Take a Macintosh, open it. Inspect using the novel technique of "looking".

Not to be glib, but when Apple decided to ditch other platforms for Intel-
styled chips, they bought into the entire R&D work of their principle
competitors. Back in the day with the 680x0 Macs and the PowerPC Macs, even
things like RAM and video-cards weren't interchangeable between the platforms
(due to endian-issues and timing issues etc.). The early 3d cards were a prime
example of having to buy Apple branded hardware (or co-developed in
partnership) for Apple branded computers. So for example, if you wanted to
upgrade your Mac with a better video card, you couldn't run over and buy the
$199 Nvidia card that 90% of the market could buy.

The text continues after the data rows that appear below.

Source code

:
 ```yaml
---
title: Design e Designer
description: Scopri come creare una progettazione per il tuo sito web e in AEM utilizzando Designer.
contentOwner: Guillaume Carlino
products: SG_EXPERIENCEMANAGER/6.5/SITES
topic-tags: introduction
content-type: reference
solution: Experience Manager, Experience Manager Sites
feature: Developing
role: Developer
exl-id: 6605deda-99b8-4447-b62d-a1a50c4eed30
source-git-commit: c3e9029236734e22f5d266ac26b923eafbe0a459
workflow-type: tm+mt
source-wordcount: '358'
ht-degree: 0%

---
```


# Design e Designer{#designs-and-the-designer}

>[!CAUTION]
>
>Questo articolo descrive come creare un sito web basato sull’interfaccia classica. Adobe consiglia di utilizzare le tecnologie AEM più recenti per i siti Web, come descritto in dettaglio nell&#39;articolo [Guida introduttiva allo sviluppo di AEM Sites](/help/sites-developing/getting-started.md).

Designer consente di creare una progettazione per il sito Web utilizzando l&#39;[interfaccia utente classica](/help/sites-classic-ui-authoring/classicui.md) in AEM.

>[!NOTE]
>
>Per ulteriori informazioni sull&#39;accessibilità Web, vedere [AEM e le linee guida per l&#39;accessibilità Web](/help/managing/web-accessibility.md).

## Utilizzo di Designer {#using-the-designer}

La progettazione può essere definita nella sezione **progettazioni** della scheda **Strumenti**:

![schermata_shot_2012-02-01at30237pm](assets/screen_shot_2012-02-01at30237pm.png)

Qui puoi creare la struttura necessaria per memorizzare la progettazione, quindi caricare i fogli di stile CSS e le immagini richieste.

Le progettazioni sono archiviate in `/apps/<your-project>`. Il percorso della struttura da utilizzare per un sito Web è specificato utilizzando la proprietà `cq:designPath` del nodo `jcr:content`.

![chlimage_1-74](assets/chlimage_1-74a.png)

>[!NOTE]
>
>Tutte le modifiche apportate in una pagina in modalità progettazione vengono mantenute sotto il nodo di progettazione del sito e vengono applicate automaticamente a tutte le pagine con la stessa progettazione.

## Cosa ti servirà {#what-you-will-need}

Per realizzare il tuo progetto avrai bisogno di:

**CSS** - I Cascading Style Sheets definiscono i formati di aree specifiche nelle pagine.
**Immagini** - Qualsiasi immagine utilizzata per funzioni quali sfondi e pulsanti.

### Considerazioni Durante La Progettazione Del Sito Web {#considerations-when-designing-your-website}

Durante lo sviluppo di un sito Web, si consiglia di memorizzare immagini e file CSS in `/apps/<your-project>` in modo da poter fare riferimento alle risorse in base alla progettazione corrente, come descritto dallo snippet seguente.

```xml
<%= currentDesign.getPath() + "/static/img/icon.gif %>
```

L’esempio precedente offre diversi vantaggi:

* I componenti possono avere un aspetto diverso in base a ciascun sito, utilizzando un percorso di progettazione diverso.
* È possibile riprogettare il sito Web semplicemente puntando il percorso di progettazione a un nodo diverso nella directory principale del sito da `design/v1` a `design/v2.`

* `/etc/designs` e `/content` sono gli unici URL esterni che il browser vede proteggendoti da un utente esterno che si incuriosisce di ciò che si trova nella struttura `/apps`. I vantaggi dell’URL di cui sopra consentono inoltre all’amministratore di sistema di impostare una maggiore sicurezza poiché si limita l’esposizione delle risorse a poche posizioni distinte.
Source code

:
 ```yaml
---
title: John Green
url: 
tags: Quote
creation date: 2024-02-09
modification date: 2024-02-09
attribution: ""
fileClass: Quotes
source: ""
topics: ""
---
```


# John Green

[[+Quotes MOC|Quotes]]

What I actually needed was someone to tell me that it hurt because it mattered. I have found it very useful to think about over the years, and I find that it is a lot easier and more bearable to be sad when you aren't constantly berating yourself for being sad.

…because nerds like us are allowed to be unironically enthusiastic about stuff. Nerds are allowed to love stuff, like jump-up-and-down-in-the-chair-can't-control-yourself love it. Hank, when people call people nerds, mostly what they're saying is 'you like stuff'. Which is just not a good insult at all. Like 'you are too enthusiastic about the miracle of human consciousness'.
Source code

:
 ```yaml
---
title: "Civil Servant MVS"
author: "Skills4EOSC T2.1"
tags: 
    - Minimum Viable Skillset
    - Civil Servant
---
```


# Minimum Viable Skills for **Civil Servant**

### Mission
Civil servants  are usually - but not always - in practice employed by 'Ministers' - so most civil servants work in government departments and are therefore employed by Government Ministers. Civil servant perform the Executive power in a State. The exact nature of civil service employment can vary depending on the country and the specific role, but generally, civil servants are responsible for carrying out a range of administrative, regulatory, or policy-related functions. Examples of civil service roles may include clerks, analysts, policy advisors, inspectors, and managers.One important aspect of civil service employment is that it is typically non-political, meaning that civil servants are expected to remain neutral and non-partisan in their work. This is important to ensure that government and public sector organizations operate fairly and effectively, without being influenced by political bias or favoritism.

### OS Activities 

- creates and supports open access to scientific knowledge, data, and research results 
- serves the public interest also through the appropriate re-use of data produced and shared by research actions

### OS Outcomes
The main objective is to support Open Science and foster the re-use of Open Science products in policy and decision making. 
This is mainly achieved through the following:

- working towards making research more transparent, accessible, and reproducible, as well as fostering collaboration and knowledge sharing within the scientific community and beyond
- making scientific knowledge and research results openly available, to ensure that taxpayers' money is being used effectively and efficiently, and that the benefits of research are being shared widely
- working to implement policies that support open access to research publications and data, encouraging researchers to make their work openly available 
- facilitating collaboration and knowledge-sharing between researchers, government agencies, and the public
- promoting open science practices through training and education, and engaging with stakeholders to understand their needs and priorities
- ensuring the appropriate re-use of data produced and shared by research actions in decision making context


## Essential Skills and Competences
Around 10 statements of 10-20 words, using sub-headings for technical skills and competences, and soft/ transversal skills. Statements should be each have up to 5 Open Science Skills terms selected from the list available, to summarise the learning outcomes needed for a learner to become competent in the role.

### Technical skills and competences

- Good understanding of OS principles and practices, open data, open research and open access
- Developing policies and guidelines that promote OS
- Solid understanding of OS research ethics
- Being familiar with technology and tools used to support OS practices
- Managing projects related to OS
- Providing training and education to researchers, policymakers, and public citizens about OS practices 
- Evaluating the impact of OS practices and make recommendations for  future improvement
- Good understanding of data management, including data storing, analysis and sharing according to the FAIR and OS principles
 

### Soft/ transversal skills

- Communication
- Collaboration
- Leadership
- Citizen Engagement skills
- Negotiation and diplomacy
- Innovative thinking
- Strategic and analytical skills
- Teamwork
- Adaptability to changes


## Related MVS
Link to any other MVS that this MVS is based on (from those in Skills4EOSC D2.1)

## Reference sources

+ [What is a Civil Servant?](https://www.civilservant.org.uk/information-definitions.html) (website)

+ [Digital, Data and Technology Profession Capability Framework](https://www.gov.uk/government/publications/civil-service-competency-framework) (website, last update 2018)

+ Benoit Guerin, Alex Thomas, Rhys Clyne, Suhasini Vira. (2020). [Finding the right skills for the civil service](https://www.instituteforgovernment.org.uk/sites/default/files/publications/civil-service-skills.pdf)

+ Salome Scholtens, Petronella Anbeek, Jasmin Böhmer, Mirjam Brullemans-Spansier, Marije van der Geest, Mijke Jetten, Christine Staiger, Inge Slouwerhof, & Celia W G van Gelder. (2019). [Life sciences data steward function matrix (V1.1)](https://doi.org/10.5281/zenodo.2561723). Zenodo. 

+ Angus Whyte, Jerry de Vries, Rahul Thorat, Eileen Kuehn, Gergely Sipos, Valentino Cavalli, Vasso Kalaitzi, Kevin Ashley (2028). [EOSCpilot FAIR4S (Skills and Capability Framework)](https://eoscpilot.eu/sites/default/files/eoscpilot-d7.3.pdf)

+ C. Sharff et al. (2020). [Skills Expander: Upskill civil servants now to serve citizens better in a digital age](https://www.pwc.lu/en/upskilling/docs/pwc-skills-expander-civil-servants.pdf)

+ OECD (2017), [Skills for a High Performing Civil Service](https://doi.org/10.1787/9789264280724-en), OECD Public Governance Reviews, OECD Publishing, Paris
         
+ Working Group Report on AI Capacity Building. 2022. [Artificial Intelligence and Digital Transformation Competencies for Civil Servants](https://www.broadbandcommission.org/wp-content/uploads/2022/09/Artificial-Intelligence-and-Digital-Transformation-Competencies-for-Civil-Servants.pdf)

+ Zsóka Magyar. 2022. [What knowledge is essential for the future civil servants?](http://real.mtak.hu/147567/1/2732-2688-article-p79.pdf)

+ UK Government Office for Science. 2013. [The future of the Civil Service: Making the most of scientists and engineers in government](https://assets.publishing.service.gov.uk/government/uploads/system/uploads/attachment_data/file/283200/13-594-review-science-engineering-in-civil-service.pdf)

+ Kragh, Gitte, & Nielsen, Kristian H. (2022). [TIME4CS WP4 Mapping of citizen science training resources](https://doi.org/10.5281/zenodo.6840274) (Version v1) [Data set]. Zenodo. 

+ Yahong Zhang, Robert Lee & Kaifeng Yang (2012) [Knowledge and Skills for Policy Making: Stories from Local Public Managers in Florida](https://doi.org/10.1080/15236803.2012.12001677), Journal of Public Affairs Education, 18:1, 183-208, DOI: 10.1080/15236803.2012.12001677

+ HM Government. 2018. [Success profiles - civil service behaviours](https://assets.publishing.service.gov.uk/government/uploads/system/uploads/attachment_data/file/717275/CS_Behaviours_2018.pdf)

You had to buy the "Made
for Macintosh" Nvidia card at the 20% markup.

What Apple bought when going Intel was expertise in a vast marketplace of
hardware manufacturers and R&D departments, doing Apple's work effectively for
them. So what's in an Apple branded case? Probably some x-ATX board, the
standard combination of chipset chips from whoever Apple could purchase from
cheapest, a perfectly stock Intel chip and perfectly stock memory. With PCI-E
ports with perfectly stock video cards (or video on the mobo, like value PC
builders go with). If you are careful you might notice Apple uses a different
boot system that's equivalent to the traditional BIOS (and is the direction
some PC systems have already gone as well).

What Apple also bought when adopting an open architecture was that
unfortunately, it makes locking it down _really_ really hard. They came to the
same party as everybody else, but they don't like the music. Too bad.

If Apple wants to sell a closed architecture, then that's what they should
sell. But they decided to adopt an architecture that's designed not to be
locked down, then are trying to lock it down after the fact.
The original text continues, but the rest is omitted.